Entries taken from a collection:
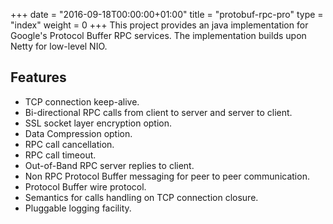 +++
date   = "2016-09-18T00:00:00+01:00"
title  = "protobuf-rpc-pro"
type   = "index"
weight = 0
+++
This project provides an java implementation for Google's Protocol Buffer RPC services. The implementation builds upon Netty for low-level NIO.

## Features ##

  * TCP connection keep-alive.
  * Bi-directional RPC calls from client to server and server to client.
  * SSL socket layer encryption option.
  * Data Compression option.
  * RPC call cancellation.
  * RPC call timeout.
  * Out-of-Band RPC server replies to client.
  * Non RPC Protocol Buffer messaging for peer to peer communication.
  * Protocol Buffer wire protocol.
  * Semantics for calls handling on TCP connection closure.
  * Pluggable logging facility.


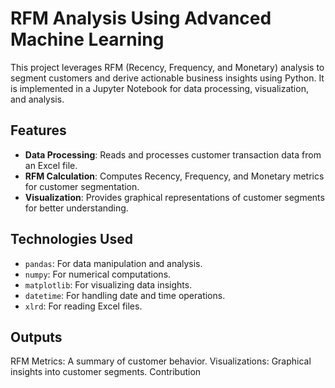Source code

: # RFM Analysis Using Advanced Machine Learning

This project leverages RFM (Recency, Frequency, and Monetary) analysis to segment customers and derive actionable business insights using Python. It is implemented in a Jupyter Notebook for data processing, visualization, and analysis.

## Features
- **Data Processing**: Reads and processes customer transaction data from an Excel file.
- **RFM Calculation**: Computes Recency, Frequency, and Monetary metrics for customer segmentation.
- **Visualization**: Provides graphical representations of customer segments for better understanding.

## Technologies Used
- `pandas`: For data manipulation and analysis.
- `numpy`: For numerical computations.
- `matplotlib`: For visualizing data insights.
- `datetime`: For handling date and time operations.
- `xlrd`: For reading Excel files.

## Outputs
RFM Metrics: A summary of customer behavior.
Visualizations: Graphical insights into customer segments.
Contribution
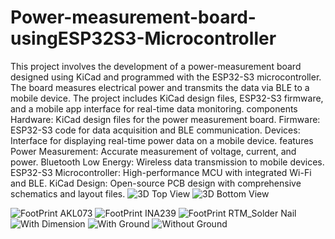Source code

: # Power-measurement-board-usingESP32S3-Microcontroller
This project involves the development of a power-measurement board designed using KiCad and programmed with the ESP32-S3 microcontroller. The board measures electrical power and transmits the data via BLE to a mobile device. The project includes KiCad design files, ESP32-S3 firmware, and a mobile app interface for real-time data monitoring.
components
Hardware: KiCad design files for the power measurement board.
Firmware: ESP32-S3 code for data acquisition and BLE communication.
Devices: Interface for displaying real-time power data on a mobile device.
features
Power Measurement: Accurate measurement of voltage, current, and power.
Bluetooth Low Energy: Wireless data transmission to mobile devices.
ESP32-S3 Microcontroller: High-performance MCU with integrated Wi-Fi and BLE.
KiCad Design: Open-source PCB design with comprehensive schematics and layout files.
![3D Top View](https://github.com/user-attachments/assets/84546d51-cce7-4f76-a463-8f0909fc55a7)
![3D Bottom View](https://github.com/user-attachments/assets/b3f46b77-fb6a-437b-97a7-2146d525063f)

![FootPrint AKL073](https://github.com/user-attachments/assets/2e36062c-ccc9-4f26-a279-bdac91548619)
![FootPrint INA239](https://github.com/user-attachments/assets/d35fd446-1835-469d-baf5-a056a3b51734)
![FootPrint RTM_Solder Nail](https://github.com/user-attachments/assets/faf2c4bb-bca2-486c-b00f-2c44d890b16a)
![With Dimension](https://github.com/user-attachments/assets/a00d22af-5863-4ca7-aa09-a33572127f39)
![With Ground](https://github.com/user-attachments/assets/5aaae36a-c2fc-4eec-b622-7f516210b7a8)
![Without Ground](https://github.com/user-attachments/assets/42a38fbf-e772-4a7a-9e3f-8be0327e688e)
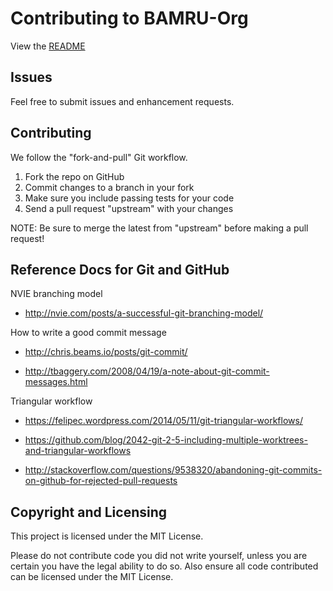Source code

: Contributing to BAMRU-Org
=========================

View the [README](../README.md)

Issues
------

Feel free to submit issues and enhancement requests.

Contributing
------------

We follow the "fork-and-pull" Git workflow.

 1. Fork the repo on GitHub
 2. Commit changes to a branch in your fork
 3. Make sure you include passing tests for your code
 4. Send a pull request "upstream" with your changes

NOTE: Be sure to merge the latest from "upstream" before making a
pull request!

Reference Docs for Git and GitHub
---------------------------------


NVIE branching model

- http://nvie.com/posts/a-successful-git-branching-model/

How to write a good commit message

- http://chris.beams.io/posts/git-commit/

- http://tbaggery.com/2008/04/19/a-note-about-git-commit-messages.html

Triangular workflow

- https://felipec.wordpress.com/2014/05/11/git-triangular-workflows/

- https://github.com/blog/2042-git-2-5-including-multiple-worktrees-and-triangular-workflows

- http://stackoverflow.com/questions/9538320/abandoning-git-commits-on-github-for-rejected-pull-requests


Copyright and Licensing
-----------------------

This project is licensed under the MIT License. 

Please do not contribute code you did not write yourself, unless you are
certain you have the legal ability to do so. Also ensure all code contributed
can be licensed under the MIT License.

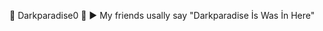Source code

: 🥇 Darkparadise0 🥇
▶️ My friends usally say "Darkparadise  İs Was İn Here"
<!---
Darkparadise0/Darkparadise0 is a ✨ special ✨ repository because its `README.md` (this file) appears on your GitHub profile.
You can click the Preview link to take a look at your changes.
--->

• What you will do: Reproduce each entry above word for word. Pictures are not part of the copy.

• Solved problem:
 +++
date   = "2016-09-18T00:00:00+01:00"
title  = "protobuf-rpc-pro"
type   = "index"
weight = 0
+++
This project provides an java implementation for Google's Protocol Buffer RPC services. The implementation builds upon Netty for low-level NIO.

## Features ##

  * TCP connection keep-alive.
  * Bi-directional RPC calls from client to server and server to client.
  * SSL socket layer encryption option.
  * Data Compression option.
  * RPC call cancellation.
  * RPC call timeout.
  * Out-of-Band RPC server replies to client.
  * Non RPC Protocol Buffer messaging for peer to peer communication.
  * Protocol Buffer wire protocol.
  * Semantics for calls handling on TCP connection closure.
  * Pluggable logging facility.


Source code

: # RFM Analysis Using Advanced Machine Learning

This project leverages RFM (Recency, Frequency, and Monetary) analysis to segment customers and derive actionable business insights using Python. It is implemented in a Jupyter Notebook for data processing, visualization, and analysis.

## Features
- **Data Processing**: Reads and processes customer transaction data from an Excel file.
- **RFM Calculation**: Computes Recency, Frequency, and Monetary metrics for customer segmentation.
- **Visualization**: Provides graphical representations of customer segments for better understanding.

## Technologies Used
- `pandas`: For data manipulation and analysis.
- `numpy`: For numerical computations.
- `matplotlib`: For visualizing data insights.
- `datetime`: For handling date and time operations.
- `xlrd`: For reading Excel files.

## Outputs
RFM Metrics: A summary of customer behavior.
Visualizations: Graphical insights into customer segments.
Contribution
Source code

: # Power-measurement-board-usingESP32S3-Microcontroller
This project involves the development of a power-measurement board designed using KiCad and programmed with the ESP32-S3 microcontroller. The board measures electrical power and transmits the data via BLE to a mobile device. The project includes KiCad design files, ESP32-S3 firmware, and a mobile app interface for real-time data monitoring.
components
Hardware: KiCad design files for the power measurement board.
Firmware: ESP32-S3 code for data acquisition and BLE communication.
Devices: Interface for displaying real-time power data on a mobile device.
features
Power Measurement: Accurate measurement of voltage, current, and power.
Bluetooth Low Energy: Wireless data transmission to mobile devices.
ESP32-S3 Microcontroller: High-performance MCU with integrated Wi-Fi and BLE.
KiCad Design: Open-source PCB design with comprehensive schematics and layout files.
![3D Top View](https://github.com/user-attachments/assets/84546d51-cce7-4f76-a463-8f0909fc55a7)
![3D Bottom View](https://github.com/user-attachments/assets/b3f46b77-fb6a-437b-97a7-2146d525063f)

![FootPrint AKL073](https://github.com/user-attachments/assets/2e36062c-ccc9-4f26-a279-bdac91548619)
![FootPrint INA239](https://github.com/user-attachments/assets/d35fd446-1835-469d-baf5-a056a3b51734)
![FootPrint RTM_Solder Nail](https://github.com/user-attachments/assets/faf2c4bb-bca2-486c-b00f-2c44d890b16a)
![With Dimension](https://github.com/user-attachments/assets/a00d22af-5863-4ca7-aa09-a33572127f39)
![With Ground](https://github.com/user-attachments/assets/5aaae36a-c2fc-4eec-b622-7f516210b7a8)
![Without Ground](https://github.com/user-attachments/assets/42a38fbf-e772-4a7a-9e3f-8be0327e688e)
Source code

: Contributing to BAMRU-Org
=========================

View the [README](../README.md)

Issues
------

Feel free to submit issues and enhancement requests.

Contributing
------------

We follow the "fork-and-pull" Git workflow.

 1. Fork the repo on GitHub
 2. Commit changes to a branch in your fork
 3. Make sure you include passing tests for your code
 4. Send a pull request "upstream" with your changes

NOTE: Be sure to merge the latest from "upstream" before making a
pull request!

Reference Docs for Git and GitHub
---------------------------------


NVIE branching model

- http://nvie.com/posts/a-successful-git-branching-model/

How to write a good commit message

- http://chris.beams.io/posts/git-commit/

- http://tbaggery.com/2008/04/19/a-note-about-git-commit-messages.html

Triangular workflow

- https://felipec.wordpress.com/2014/05/11/git-triangular-workflows/

- https://github.com/blog/2042-git-2-5-including-multiple-worktrees-and-triangular-workflows

- http://stackoverflow.com/questions/9538320/abandoning-git-commits-on-github-for-rejected-pull-requests


Copyright and Licensing
-----------------------

This project is licensed under the MIT License. 

Please do not contribute code you did not write yourself, unless you are
certain you have the legal ability to do so. Also ensure all code contributed
can be licensed under the MIT License.

Source code

: 🥇 Darkparadise0 🥇
▶️ My friends usally say "Darkparadise  İs Was İn Here"
<!---
Darkparadise0/Darkparadise0 is a ✨ special ✨ repository because its `README.md` (this file) appears on your GitHub profile.
You can click the Preview link to take a look at your changes.
--->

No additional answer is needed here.